**What you will do**
Write down each of the records again, exactly and in full.
● ● ●
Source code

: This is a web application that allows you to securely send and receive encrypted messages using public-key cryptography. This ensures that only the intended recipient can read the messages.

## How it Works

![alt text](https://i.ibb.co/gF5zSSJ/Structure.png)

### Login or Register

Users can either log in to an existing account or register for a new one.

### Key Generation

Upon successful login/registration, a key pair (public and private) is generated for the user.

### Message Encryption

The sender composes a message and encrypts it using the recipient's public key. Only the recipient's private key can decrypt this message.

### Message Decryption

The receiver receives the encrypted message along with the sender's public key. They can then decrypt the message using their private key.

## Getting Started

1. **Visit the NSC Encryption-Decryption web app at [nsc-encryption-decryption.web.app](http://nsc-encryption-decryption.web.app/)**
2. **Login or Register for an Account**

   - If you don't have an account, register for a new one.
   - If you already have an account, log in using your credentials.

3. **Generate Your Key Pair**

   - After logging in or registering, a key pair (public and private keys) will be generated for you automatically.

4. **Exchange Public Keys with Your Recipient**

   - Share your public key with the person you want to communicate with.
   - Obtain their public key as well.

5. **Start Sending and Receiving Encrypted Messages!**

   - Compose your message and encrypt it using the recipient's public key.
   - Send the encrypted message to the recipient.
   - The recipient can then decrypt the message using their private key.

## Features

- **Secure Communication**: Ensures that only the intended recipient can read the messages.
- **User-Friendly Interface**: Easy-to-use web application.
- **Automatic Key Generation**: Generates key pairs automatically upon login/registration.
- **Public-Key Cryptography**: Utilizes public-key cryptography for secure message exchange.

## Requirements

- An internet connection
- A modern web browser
● ● ●
**Solution**
Source code

: This is a web application that allows you to securely send and receive encrypted messages using public-key cryptography. This ensures that only the intended recipient can read the messages.

## How it Works

![alt text](https://i.ibb.co/gF5zSSJ/Structure.png)

### Login or Register

Users can either log in to an existing account or register for a new one.

### Key Generation

Upon successful login/registration, a key pair (public and private) is generated for the user.

### Message Encryption

The sender composes a message and encrypts it using the recipient's public key. Only the recipient's private key can decrypt this message.

### Message Decryption

The receiver receives the encrypted message along with the sender's public key. They can then decrypt the message using their private key.

## Getting Started

1. **Visit the NSC Encryption-Decryption web app at [nsc-encryption-decryption.web.app](http://nsc-encryption-decryption.web.app/)**
2. **Login or Register for an Account**

   - If you don't have an account, register for a new one.
   - If you already have an account, log in using your credentials.

3. **Generate Your Key Pair**

   - After logging in or registering, a key pair (public and private keys) will be generated for you automatically.

4. **Exchange Public Keys with Your Recipient**

   - Share your public key with the person you want to communicate with.
   - Obtain their public key as well.

5. **Start Sending and Receiving Encrypted Messages!**

   - Compose your message and encrypt it using the recipient's public key.
   - Send the encrypted message to the recipient.
   - The recipient can then decrypt the message using their private key.

## Features

- **Secure Communication**: Ensures that only the intended recipient can read the messages.
- **User-Friendly Interface**: Easy-to-use web application.
- **Automatic Key Generation**: Generates key pairs automatically upon login/registration.
- **Public-Key Cryptography**: Utilizes public-key cryptography for secure message exchange.

## Requirements

- An internet connection
- A modern web browser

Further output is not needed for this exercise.